Supplied records:
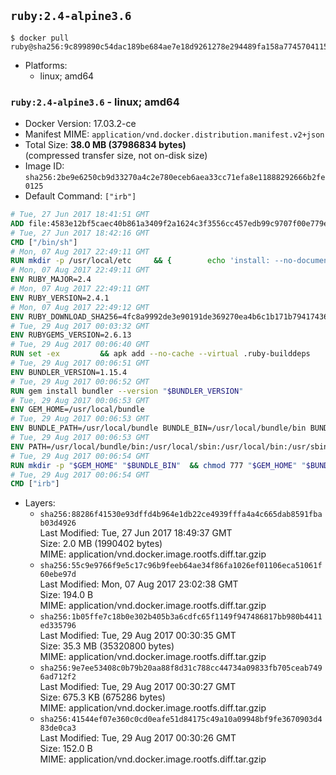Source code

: ## `ruby:2.4-alpine3.6`

```console
$ docker pull ruby@sha256:9c899890c54dac189be684ae7e18d9261278e294489fa158a7745704115b7bf7
```

-	Platforms:
	-	linux; amd64

### `ruby:2.4-alpine3.6` - linux; amd64

-	Docker Version: 17.03.2-ce
-	Manifest MIME: `application/vnd.docker.distribution.manifest.v2+json`
-	Total Size: **38.0 MB (37986834 bytes)**  
	(compressed transfer size, not on-disk size)
-	Image ID: `sha256:2be9e6250cb9d33270a4c2e780eceb6aea33cc71efa8e11888292666b2fe0125`
-	Default Command: `["irb"]`

```dockerfile
# Tue, 27 Jun 2017 18:41:51 GMT
ADD file:4583e12bf5caec40b861a3409f2a1624c3f3556cc457edb99c9707f00e779e45 in / 
# Tue, 27 Jun 2017 18:42:16 GMT
CMD ["/bin/sh"]
# Mon, 07 Aug 2017 22:49:11 GMT
RUN mkdir -p /usr/local/etc 	&& { 		echo 'install: --no-document'; 		echo 'update: --no-document'; 	} >> /usr/local/etc/gemrc
# Mon, 07 Aug 2017 22:49:11 GMT
ENV RUBY_MAJOR=2.4
# Mon, 07 Aug 2017 22:49:11 GMT
ENV RUBY_VERSION=2.4.1
# Mon, 07 Aug 2017 22:49:12 GMT
ENV RUBY_DOWNLOAD_SHA256=4fc8a9992de3e90191de369270ea4b6c1b171b7941743614cc50822ddc1fe654
# Tue, 29 Aug 2017 00:03:32 GMT
ENV RUBYGEMS_VERSION=2.6.13
# Tue, 29 Aug 2017 00:06:40 GMT
RUN set -ex 		&& apk add --no-cache --virtual .ruby-builddeps 		autoconf 		bison 		bzip2 		bzip2-dev 		ca-certificates 		coreutils 		dpkg-dev dpkg 		gcc 		gdbm-dev 		glib-dev 		libc-dev 		libffi-dev 		libressl 		libressl-dev 		libxml2-dev 		libxslt-dev 		linux-headers 		make 		ncurses-dev 		procps 		readline-dev 		ruby 		tar 		xz 		yaml-dev 		zlib-dev 		&& wget -O ruby.tar.xz "https://cache.ruby-lang.org/pub/ruby/${RUBY_MAJOR%-rc}/ruby-$RUBY_VERSION.tar.xz" 	&& echo "$RUBY_DOWNLOAD_SHA256 *ruby.tar.xz" | sha256sum -c - 		&& mkdir -p /usr/src/ruby 	&& tar -xJf ruby.tar.xz -C /usr/src/ruby --strip-components=1 	&& rm ruby.tar.xz 		&& cd /usr/src/ruby 		&& { 		echo '#define ENABLE_PATH_CHECK 0'; 		echo; 		cat file.c; 	} > file.c.new 	&& mv file.c.new file.c 		&& autoconf 	&& gnuArch="$(dpkg-architecture --query DEB_BUILD_GNU_TYPE)" 	&& export ac_cv_func_isnan=yes ac_cv_func_isinf=yes 	&& ./configure 		--build="$gnuArch" 		--disable-install-doc 		--enable-shared 	&& make -j "$(nproc)" 	&& make install 		&& runDeps="$( 		scanelf --needed --nobanner --recursive /usr/local 			| awk '{ gsub(/,/, "\nso:", $2); print "so:" $2 }' 			| sort -u 			| xargs -r apk info --installed 			| sort -u 	)" 	&& apk add --virtual .ruby-rundeps $runDeps 		bzip2 		ca-certificates 		libffi-dev 		libressl-dev 		procps 		yaml-dev 		zlib-dev 	&& apk del .ruby-builddeps 	&& cd / 	&& rm -r /usr/src/ruby 		&& gem update --system "$RUBYGEMS_VERSION"
# Tue, 29 Aug 2017 00:06:51 GMT
ENV BUNDLER_VERSION=1.15.4
# Tue, 29 Aug 2017 00:06:52 GMT
RUN gem install bundler --version "$BUNDLER_VERSION"
# Tue, 29 Aug 2017 00:06:53 GMT
ENV GEM_HOME=/usr/local/bundle
# Tue, 29 Aug 2017 00:06:53 GMT
ENV BUNDLE_PATH=/usr/local/bundle BUNDLE_BIN=/usr/local/bundle/bin BUNDLE_SILENCE_ROOT_WARNING=1 BUNDLE_APP_CONFIG=/usr/local/bundle
# Tue, 29 Aug 2017 00:06:53 GMT
ENV PATH=/usr/local/bundle/bin:/usr/local/sbin:/usr/local/bin:/usr/sbin:/usr/bin:/sbin:/bin
# Tue, 29 Aug 2017 00:06:54 GMT
RUN mkdir -p "$GEM_HOME" "$BUNDLE_BIN" 	&& chmod 777 "$GEM_HOME" "$BUNDLE_BIN"
# Tue, 29 Aug 2017 00:06:54 GMT
CMD ["irb"]
```

-	Layers:
	-	`sha256:88286f41530e93dffd4b964e1db22ce4939fffa4a4c665dab8591fbab03d4926`  
		Last Modified: Tue, 27 Jun 2017 18:49:37 GMT  
		Size: 2.0 MB (1990402 bytes)  
		MIME: application/vnd.docker.image.rootfs.diff.tar.gzip
	-	`sha256:55c9e9766f9e5c17c96b9feeb64ae34f86fa1026ef01106eca51061f60ebe97d`  
		Last Modified: Mon, 07 Aug 2017 23:02:38 GMT  
		Size: 194.0 B  
		MIME: application/vnd.docker.image.rootfs.diff.tar.gzip
	-	`sha256:1b05ffe7c18b0e302b405b3a6cdfc65f1149f947486817bb980b4411ed335796`  
		Last Modified: Tue, 29 Aug 2017 00:30:35 GMT  
		Size: 35.3 MB (35320800 bytes)  
		MIME: application/vnd.docker.image.rootfs.diff.tar.gzip
	-	`sha256:9e7ee53408c0b79b20aa88f8d31c788cc44734a09833fb705ceab7496ad712f2`  
		Last Modified: Tue, 29 Aug 2017 00:30:27 GMT  
		Size: 675.3 KB (675286 bytes)  
		MIME: application/vnd.docker.image.rootfs.diff.tar.gzip
	-	`sha256:41544ef07e360c0cd0eafe51d84175c49a10a09948bf9fe3670903d483de0ca3`  
		Last Modified: Tue, 29 Aug 2017 00:30:26 GMT  
		Size: 152.0 B  
		MIME: application/vnd.docker.image.rootfs.diff.tar.gzip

Your instructions:
The records above should be output exactly, but without any of their pictures.

Answer to the exercise:
Source code

: ## `ruby:2.4-alpine3.6`

```console
$ docker pull ruby@sha256:9c899890c54dac189be684ae7e18d9261278e294489fa158a7745704115b7bf7
```

-	Platforms:
	-	linux; amd64

### `ruby:2.4-alpine3.6` - linux; amd64

-	Docker Version: 17.03.2-ce
-	Manifest MIME: `application/vnd.docker.distribution.manifest.v2+json`
-	Total Size: **38.0 MB (37986834 bytes)**  
	(compressed transfer size, not on-disk size)
-	Image ID: `sha256:2be9e6250cb9d33270a4c2e780eceb6aea33cc71efa8e11888292666b2fe0125`
-	Default Command: `["irb"]`

```dockerfile
# Tue, 27 Jun 2017 18:41:51 GMT
ADD file:4583e12bf5caec40b861a3409f2a1624c3f3556cc457edb99c9707f00e779e45 in / 
# Tue, 27 Jun 2017 18:42:16 GMT
CMD ["/bin/sh"]
# Mon, 07 Aug 2017 22:49:11 GMT
RUN mkdir -p /usr/local/etc 	&& { 		echo 'install: --no-document'; 		echo 'update: --no-document'; 	} >> /usr/local/etc/gemrc
# Mon, 07 Aug 2017 22:49:11 GMT
ENV RUBY_MAJOR=2.4
# Mon, 07 Aug 2017 22:49:11 GMT
ENV RUBY_VERSION=2.4.1
# Mon, 07 Aug 2017 22:49:12 GMT
ENV RUBY_DOWNLOAD_SHA256=4fc8a9992de3e90191de369270ea4b6c1b171b7941743614cc50822ddc1fe654
# Tue, 29 Aug 2017 00:03:32 GMT
ENV RUBYGEMS_VERSION=2.6.13
# Tue, 29 Aug 2017 00:06:40 GMT
RUN set -ex 		&& apk add --no-cache --virtual .ruby-builddeps 		autoconf 		bison 		bzip2 		bzip2-dev 		ca-certificates 		coreutils 		dpkg-dev dpkg 		gcc 		gdbm-dev 		glib-dev 		libc-dev 		libffi-dev 		libressl 		libressl-dev 		libxml2-dev 		libxslt-dev 		linux-headers 		make 		ncurses-dev 		procps 		readline-dev 		ruby 		tar 		xz 		yaml-dev 		zlib-dev 		&& wget -O ruby.tar.xz "https://cache.ruby-lang.org/pub/ruby/${RUBY_MAJOR%-rc}/ruby-$RUBY_VERSION.tar.xz" 	&& echo "$RUBY_DOWNLOAD_SHA256 *ruby.tar.xz" | sha256sum -c - 		&& mkdir -p /usr/src/ruby 	&& tar -xJf ruby.tar.xz -C /usr/src/ruby --strip-components=1 	&& rm ruby.tar.xz 		&& cd /usr/src/ruby 		&& { 		echo '#define ENABLE_PATH_CHECK 0'; 		echo; 		cat file.c; 	} > file.c.new 	&& mv file.c.new file.c 		&& autoconf 	&& gnuArch="$(dpkg-architecture --query DEB_BUILD_GNU_TYPE)" 	&& export ac_cv_func_isnan=yes ac_cv_func_isinf=yes 	&& ./configure 		--build="$gnuArch" 		--disable-install-doc 		--enable-shared 	&& make -j "$(nproc)" 	&& make install 		&& runDeps="$( 		scanelf --needed --nobanner --recursive /usr/local 			| awk '{ gsub(/,/, "\nso:", $2); print "so:" $2 }' 			| sort -u 			| xargs -r apk info --installed 			| sort -u 	)" 	&& apk add --virtual .ruby-rundeps $runDeps 		bzip2 		ca-certificates 		libffi-dev 		libressl-dev 		procps 		yaml-dev 		zlib-dev 	&& apk del .ruby-builddeps 	&& cd / 	&& rm -r /usr/src/ruby 		&& gem update --system "$RUBYGEMS_VERSION"
# Tue, 29 Aug 2017 00:06:51 GMT
ENV BUNDLER_VERSION=1.15.4
# Tue, 29 Aug 2017 00:06:52 GMT
RUN gem install bundler --version "$BUNDLER_VERSION"
# Tue, 29 Aug 2017 00:06:53 GMT
ENV GEM_HOME=/usr/local/bundle
# Tue, 29 Aug 2017 00:06:53 GMT
ENV BUNDLE_PATH=/usr/local/bundle BUNDLE_BIN=/usr/local/bundle/bin BUNDLE_SILENCE_ROOT_WARNING=1 BUNDLE_APP_CONFIG=/usr/local/bundle
# Tue, 29 Aug 2017 00:06:53 GMT
ENV PATH=/usr/local/bundle/bin:/usr/local/sbin:/usr/local/bin:/usr/sbin:/usr/bin:/sbin:/bin
# Tue, 29 Aug 2017 00:06:54 GMT
RUN mkdir -p "$GEM_HOME" "$BUNDLE_BIN" 	&& chmod 777 "$GEM_HOME" "$BUNDLE_BIN"
# Tue, 29 Aug 2017 00:06:54 GMT
CMD ["irb"]
```

-	Layers:
	-	`sha256:88286f41530e93dffd4b964e1db22ce4939fffa4a4c665dab8591fbab03d4926`  
		Last Modified: Tue, 27 Jun 2017 18:49:37 GMT  
		Size: 2.0 MB (1990402 bytes)  
		MIME: application/vnd.docker.image.rootfs.diff.tar.gzip
	-	`sha256:55c9e9766f9e5c17c96b9feeb64ae34f86fa1026ef01106eca51061f60ebe97d`  
		Last Modified: Mon, 07 Aug 2017 23:02:38 GMT  
		Size: 194.0 B  
		MIME: application/vnd.docker.image.rootfs.diff.tar.gzip
	-	`sha256:1b05ffe7c18b0e302b405b3a6cdfc65f1149f947486817bb980b4411ed335796`  
		Last Modified: Tue, 29 Aug 2017 00:30:35 GMT  
		Size: 35.3 MB (35320800 bytes)  
		MIME: application/vnd.docker.image.rootfs.diff.tar.gzip
	-	`sha256:9e7ee53408c0b79b20aa88f8d31c788cc44734a09833fb705ceab7496ad712f2`  
		Last Modified: Tue, 29 Aug 2017 00:30:27 GMT  
		Size: 675.3 KB (675286 bytes)  
		MIME: application/vnd.docker.image.rootfs.diff.tar.gzip
	-	`sha256:41544ef07e360c0cd0eafe51d84175c49a10a09948bf9fe3670903d483de0ca3`  
		Last Modified: Tue, 29 Aug 2017 00:30:26 GMT  
		Size: 152.0 B  
		MIME: application/vnd.docker.image.rootfs.diff.tar.gzip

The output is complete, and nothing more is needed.